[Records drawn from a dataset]
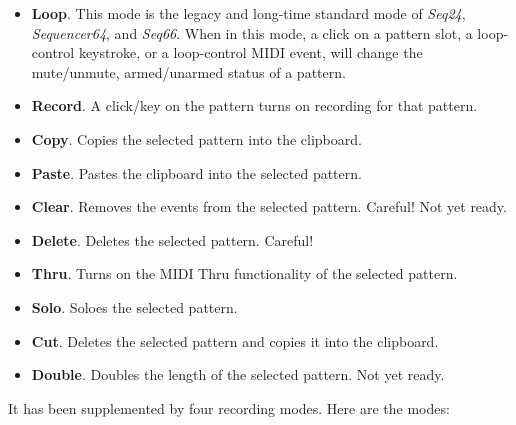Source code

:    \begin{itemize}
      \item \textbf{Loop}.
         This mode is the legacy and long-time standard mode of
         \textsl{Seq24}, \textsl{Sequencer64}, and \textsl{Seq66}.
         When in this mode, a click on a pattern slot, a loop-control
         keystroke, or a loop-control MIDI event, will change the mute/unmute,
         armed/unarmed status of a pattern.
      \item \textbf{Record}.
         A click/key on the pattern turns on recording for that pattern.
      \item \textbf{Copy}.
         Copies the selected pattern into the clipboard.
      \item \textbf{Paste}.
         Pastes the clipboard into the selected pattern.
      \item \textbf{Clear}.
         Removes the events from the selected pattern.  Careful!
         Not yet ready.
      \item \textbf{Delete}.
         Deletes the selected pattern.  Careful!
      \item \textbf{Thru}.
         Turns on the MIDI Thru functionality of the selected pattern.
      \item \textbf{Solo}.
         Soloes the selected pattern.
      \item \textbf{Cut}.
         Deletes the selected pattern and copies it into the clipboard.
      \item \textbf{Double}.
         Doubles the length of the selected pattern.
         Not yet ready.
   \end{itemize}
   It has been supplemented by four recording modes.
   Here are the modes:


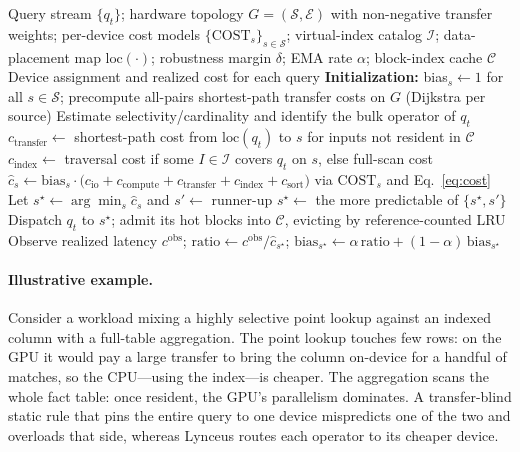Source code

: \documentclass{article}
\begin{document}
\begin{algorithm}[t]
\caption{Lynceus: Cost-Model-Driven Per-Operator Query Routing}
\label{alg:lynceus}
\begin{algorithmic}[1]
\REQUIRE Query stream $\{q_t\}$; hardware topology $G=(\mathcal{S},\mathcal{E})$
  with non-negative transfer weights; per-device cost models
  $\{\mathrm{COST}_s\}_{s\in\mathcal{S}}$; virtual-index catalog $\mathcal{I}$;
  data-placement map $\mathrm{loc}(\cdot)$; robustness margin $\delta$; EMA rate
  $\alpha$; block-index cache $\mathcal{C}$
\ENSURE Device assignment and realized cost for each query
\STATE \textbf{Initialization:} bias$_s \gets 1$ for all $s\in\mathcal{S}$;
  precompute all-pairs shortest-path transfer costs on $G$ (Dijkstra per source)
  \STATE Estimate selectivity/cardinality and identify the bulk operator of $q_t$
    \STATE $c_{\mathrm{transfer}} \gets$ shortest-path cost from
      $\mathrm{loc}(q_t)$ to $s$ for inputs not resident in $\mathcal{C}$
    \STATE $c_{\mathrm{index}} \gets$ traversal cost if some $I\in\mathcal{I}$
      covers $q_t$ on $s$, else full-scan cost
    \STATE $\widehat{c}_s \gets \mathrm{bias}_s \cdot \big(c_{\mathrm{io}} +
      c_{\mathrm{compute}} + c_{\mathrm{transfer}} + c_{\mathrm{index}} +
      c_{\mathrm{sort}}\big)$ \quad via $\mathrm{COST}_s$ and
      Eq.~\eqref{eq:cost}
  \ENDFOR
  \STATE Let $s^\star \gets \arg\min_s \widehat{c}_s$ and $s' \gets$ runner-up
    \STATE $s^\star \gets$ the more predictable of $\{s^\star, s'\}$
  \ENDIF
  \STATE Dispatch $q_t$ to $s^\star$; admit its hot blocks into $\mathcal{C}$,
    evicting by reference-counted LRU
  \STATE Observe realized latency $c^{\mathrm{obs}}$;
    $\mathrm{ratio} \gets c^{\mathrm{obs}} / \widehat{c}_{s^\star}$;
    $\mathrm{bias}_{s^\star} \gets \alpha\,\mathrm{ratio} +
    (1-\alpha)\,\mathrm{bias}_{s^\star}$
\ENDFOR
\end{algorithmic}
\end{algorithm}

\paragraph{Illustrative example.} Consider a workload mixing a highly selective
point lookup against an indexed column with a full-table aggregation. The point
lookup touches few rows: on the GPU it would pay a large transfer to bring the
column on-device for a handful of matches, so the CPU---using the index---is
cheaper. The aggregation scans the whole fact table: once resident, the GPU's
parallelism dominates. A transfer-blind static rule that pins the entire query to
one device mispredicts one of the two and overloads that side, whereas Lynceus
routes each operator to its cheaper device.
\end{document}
--
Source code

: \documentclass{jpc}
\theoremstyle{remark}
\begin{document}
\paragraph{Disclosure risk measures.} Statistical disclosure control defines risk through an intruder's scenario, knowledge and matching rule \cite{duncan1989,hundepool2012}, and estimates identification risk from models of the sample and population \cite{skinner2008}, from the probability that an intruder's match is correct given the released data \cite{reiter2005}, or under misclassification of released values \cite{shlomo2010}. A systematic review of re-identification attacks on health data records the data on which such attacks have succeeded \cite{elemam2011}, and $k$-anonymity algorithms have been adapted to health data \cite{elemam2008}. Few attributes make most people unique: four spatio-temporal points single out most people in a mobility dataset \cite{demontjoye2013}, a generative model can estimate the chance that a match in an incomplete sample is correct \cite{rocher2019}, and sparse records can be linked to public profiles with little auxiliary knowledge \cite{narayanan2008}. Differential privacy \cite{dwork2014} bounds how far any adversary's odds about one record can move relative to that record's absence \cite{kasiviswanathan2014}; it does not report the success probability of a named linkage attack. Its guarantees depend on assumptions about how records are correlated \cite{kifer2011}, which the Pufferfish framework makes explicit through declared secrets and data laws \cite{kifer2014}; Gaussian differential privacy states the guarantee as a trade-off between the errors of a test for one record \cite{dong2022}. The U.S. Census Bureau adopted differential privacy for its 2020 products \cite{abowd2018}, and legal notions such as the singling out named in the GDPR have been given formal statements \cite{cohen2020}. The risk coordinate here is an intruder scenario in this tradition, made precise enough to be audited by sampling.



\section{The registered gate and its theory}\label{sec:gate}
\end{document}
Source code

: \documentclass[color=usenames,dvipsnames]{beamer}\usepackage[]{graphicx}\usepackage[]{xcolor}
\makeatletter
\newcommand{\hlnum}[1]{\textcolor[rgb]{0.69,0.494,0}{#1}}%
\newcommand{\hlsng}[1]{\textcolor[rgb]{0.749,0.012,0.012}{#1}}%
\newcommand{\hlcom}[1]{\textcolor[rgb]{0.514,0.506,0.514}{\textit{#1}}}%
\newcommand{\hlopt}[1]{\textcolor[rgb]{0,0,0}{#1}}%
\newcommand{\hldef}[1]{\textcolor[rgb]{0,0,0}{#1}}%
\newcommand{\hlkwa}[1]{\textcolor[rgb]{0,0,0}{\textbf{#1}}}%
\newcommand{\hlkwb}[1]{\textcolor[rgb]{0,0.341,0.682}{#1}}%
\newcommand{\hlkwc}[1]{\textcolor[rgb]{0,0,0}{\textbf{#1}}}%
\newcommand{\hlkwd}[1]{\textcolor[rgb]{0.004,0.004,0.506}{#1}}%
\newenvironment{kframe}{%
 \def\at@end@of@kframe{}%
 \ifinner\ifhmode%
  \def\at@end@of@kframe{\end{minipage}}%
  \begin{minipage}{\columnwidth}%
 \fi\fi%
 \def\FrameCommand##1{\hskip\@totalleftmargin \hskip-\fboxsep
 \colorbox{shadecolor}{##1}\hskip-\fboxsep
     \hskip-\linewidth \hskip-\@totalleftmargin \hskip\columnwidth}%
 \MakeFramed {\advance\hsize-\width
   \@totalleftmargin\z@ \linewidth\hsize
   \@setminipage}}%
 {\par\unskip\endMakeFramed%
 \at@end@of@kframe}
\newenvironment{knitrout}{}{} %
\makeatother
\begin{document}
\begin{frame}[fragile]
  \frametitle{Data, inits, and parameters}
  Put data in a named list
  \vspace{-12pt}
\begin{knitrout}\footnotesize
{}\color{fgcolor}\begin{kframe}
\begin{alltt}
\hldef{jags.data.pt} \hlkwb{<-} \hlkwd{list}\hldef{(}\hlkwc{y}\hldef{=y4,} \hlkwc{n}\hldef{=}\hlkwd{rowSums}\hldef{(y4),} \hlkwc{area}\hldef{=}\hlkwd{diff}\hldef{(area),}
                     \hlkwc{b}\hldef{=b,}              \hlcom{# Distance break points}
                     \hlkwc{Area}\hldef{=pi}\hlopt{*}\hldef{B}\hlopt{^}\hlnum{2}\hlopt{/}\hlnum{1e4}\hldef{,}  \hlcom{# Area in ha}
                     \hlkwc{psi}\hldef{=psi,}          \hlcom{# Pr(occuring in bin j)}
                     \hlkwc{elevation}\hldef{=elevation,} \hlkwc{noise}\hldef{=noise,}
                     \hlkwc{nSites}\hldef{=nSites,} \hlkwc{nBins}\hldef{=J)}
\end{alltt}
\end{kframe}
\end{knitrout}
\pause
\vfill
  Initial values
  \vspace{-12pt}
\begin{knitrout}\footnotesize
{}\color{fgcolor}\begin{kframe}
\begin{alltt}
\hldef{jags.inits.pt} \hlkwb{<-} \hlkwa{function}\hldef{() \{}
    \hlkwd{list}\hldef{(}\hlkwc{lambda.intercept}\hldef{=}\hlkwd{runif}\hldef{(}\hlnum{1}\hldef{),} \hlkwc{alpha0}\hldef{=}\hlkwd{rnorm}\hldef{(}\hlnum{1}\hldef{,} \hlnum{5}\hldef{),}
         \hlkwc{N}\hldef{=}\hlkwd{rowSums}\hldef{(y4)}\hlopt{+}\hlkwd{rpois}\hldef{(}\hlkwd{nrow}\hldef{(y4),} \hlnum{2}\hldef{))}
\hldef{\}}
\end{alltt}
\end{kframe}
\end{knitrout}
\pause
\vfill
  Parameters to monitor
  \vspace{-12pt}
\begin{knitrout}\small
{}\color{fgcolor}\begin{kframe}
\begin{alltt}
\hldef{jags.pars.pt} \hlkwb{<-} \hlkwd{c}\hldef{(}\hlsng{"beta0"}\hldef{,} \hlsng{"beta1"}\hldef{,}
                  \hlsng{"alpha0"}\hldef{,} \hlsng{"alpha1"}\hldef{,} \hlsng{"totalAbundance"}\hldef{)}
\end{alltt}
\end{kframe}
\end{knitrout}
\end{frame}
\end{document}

(Task to complete):
Lines above that contain the string "aggregation" make up the answer.

(Answer for the task):
point lookup against an indexed column with a full-table aggregation. The point
cheaper. The aggregation scans the whole fact table: once resident, the GPU's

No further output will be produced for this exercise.